You get into these far reaches of upstate New York and your senses report that you have entered something like an HP Lovecraft story, where the sun comes up twenty minutes late, and the magnetic poles are not where they're supposed to be, and the few remaining denizens of the towns all have eleven fingers.... Even though I've seen plenty of desolation like it in other parts of the country -- the back roads of Ohio, the Mississippi River towns of the upper Midwest, the morbid stretch of blue highway between Memphis and Little Rock -- I've never encountered a landscape so shattered by the mere ravages of economic fate.

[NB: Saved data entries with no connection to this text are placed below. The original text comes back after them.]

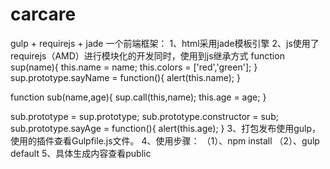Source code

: # carcare
gulp + requirejs + jade 
一个前端框架：
1、html采用jade模板引擎
2、js使用了requirejs（AMD）进行模块化的开发同时，使用到js继承方式
  function sup(name){
     this.name = name;
     this.colors = ['red','green'];
  }
  sup.prototype.sayName = function(){
     alert(this.name);
  }
  
  function sub(name,age){
     sup.call(this,name);
     this.age = age;
  }
  
  sub.prototype =  sup.prototype;
  sub.prototype.constructor = sub;
  sub.prototype.sayAge = function(){
     alert(this.age);
  }
  3、打包发布使用gulp，使用的插件查看Gulpfile.js文件。
  4、使用步骤：
     （1）、npm install
     （2）、gulp default
  5、具体生成内容查看public
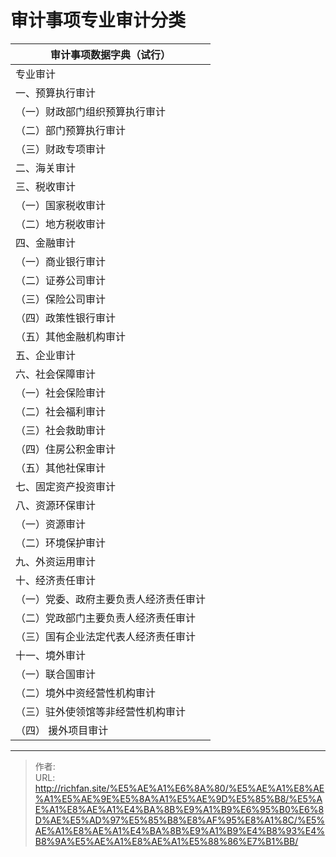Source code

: # 审计事项专业审计分类

| 审计事项数据字典（试行）        |
|---------------------|
| 专业审计                |
| 一、预算执行审计            |
| （一）财政部门组织预算执行审计     |
| （二）部门预算执行审计         |
| （三）财政专项审计           |
| 二、海关审计              |
| 三、税收审计              |
| （一）国家税收审计           |
| （二）地方税收审计           |
| 四、金融审计              |
| （一）商业银行审计           |
| （二）证券公司审计           |
| （三）保险公司审计           |
| （四）政策性银行审计          |
| （五）其他金融机构审计         |
| 五、企业审计              |
| 六、社会保障审计            |
| （一）社会保险审计           |
| （二）社会福利审计           |
| （三）社会救助审计           |
| （四）住房公积金审计          |
| （五）其他社保审计           |
| 七、固定资产投资审计          |
| 八、资源环保审计            |
| （一）资源审计             |
| （二）环境保护审计           |
| 九、外资运用审计            |
| 十、经济责任审计            |
| （一）党委、政府主要负责人经济责任审计 |
| （二）党政部门主要负责人经济责任审计  |
| （三）国有企业法定代表人经济责任审计  |
| 十一、境外审计             |
| （一）联合国审计            |
| （二）境外中资经营性机构审计      |
| （三）驻外使领馆等非经营性机构审计   |
| （四） 援外项目审计          |


---

> 作者:   
> URL: http://richfan.site/%E5%AE%A1%E6%8A%80/%E5%AE%A1%E8%AE%A1%E5%AE%9E%E5%8A%A1%E5%AE%9D%E5%85%B8/%E5%AE%A1%E8%AE%A1%E4%BA%8B%E9%A1%B9%E6%95%B0%E6%8D%AE%E5%AD%97%E5%85%B8%E8%AF%95%E8%A1%8C/%E5%AE%A1%E8%AE%A1%E4%BA%8B%E9%A1%B9%E4%B8%93%E4%B8%9A%E5%AE%A1%E8%AE%A1%E5%88%86%E7%B1%BB/  


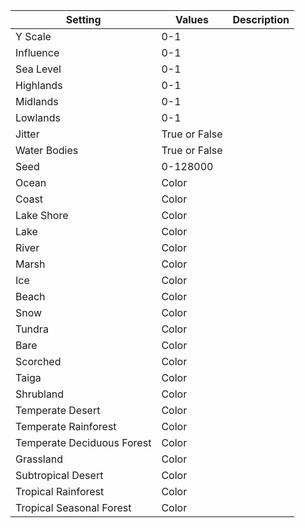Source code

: |Setting|Values|Description|
|-------|------|-----------|
|Y Scale|0-1||
|Influence|0-1||
|Sea Level|0-1||
|Highlands|0-1||
|Midlands|0-1||
|Lowlands|0-1||
|Jitter|True or False||
|Water Bodies|True or False||
|Seed|0-128000||
|Ocean|Color||
|Coast|Color||
|Lake Shore|Color||
|Lake|Color||
|River|Color||
|Marsh|Color||
|Ice|Color||
|Beach|Color||
|Snow|Color||
|Tundra|Color||
|Bare|Color||
|Scorched|Color||
|Taiga|Color||
|Shrubland|Color||
|Temperate Desert|Color||
|Temperate Rainforest|Color||
|Temperate Deciduous Forest|Color||
|Grassland|Color||
|Subtropical Desert|Color||
|Tropical Rainforest|Color||
|Tropical Seasonal Forest|Color||

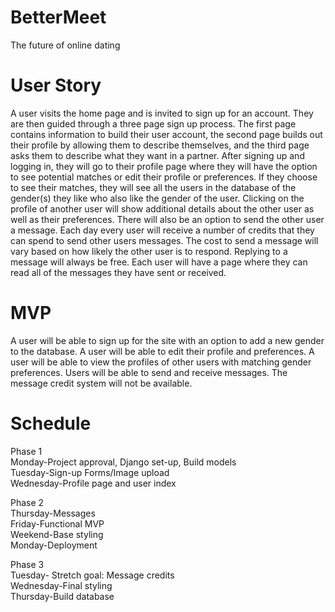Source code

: # BetterMeet
The future of online dating

# User Story

A user visits the home page and is invited to sign up for an account. They are then guided through a three page sign up process. The first page contains information to build their user account, the second page builds out their profile by allowing them to describe themselves, and the third page asks them to describe what they want in a partner. After signing up and logging in, they will go to their profile page where they will have the option to see potential matches or edit their profile or preferences. If they choose to see their matches, they will see all the users in the database of the gender(s) they like who also like the gender of the user. Clicking on the profile of another user will show additional details about the other user as well as their preferences. There will also be an option to send the other user a message. Each day every user will receive a number of credits that they can spend to send other users messages. The cost to send a message will vary based on how likely the other user is to respond. Replying to a message will always be free. Each user will have a page where they can read all of the messages they have sent or received.

# MVP

A user will be able to sign up for the site with an option to add a new gender to the database. A user will be able to edit their profile and preferences. A user will be able to view the profiles of other users with matching gender preferences. Users will be able to send and receive messages. The message credit system will not be available.

# Schedule

Phase 1
<br>Monday-Project approval, Django set-up, Build models
<br>Tuesday-Sign-up Forms/Image upload
<br>Wednesday-Profile page and user index


Phase 2
<br>Thursday-Messages
<br>Friday-Functional MVP
<br>Weekend-Base styling
<br>Monday-Deployment


Phase 3
<br>Tuesday- Stretch goal: Message credits
<br>Wednesday-Final styling
<br>Thursday-Build database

The most striking feature is how all the things once so "modern," all the roadside business enterprises designed along "space age" motifs -- the car dealerships with boomerang-shaped signs, the rocket-ship-style food huts, the schools that look like atomic power installations -- all teeter now in sublime decrepitude. The reversal of spirit from childlike exuberance of the 1960s to the senile sclerosis of today said everything about where America is at. Much of what existed before the space age is not even there anymore, bulldozed decades ago in our haste to erase pre-drive-in living, as if it branded us a lower life-form than, say, our arch-enemy, the Soviets. I've wondered for many years what Modernism would be like when time finally passed it by, when it was no longer the sole thing it declared itself to be, up-to-date -- and there it was smeared all over the landscape like so much road kill.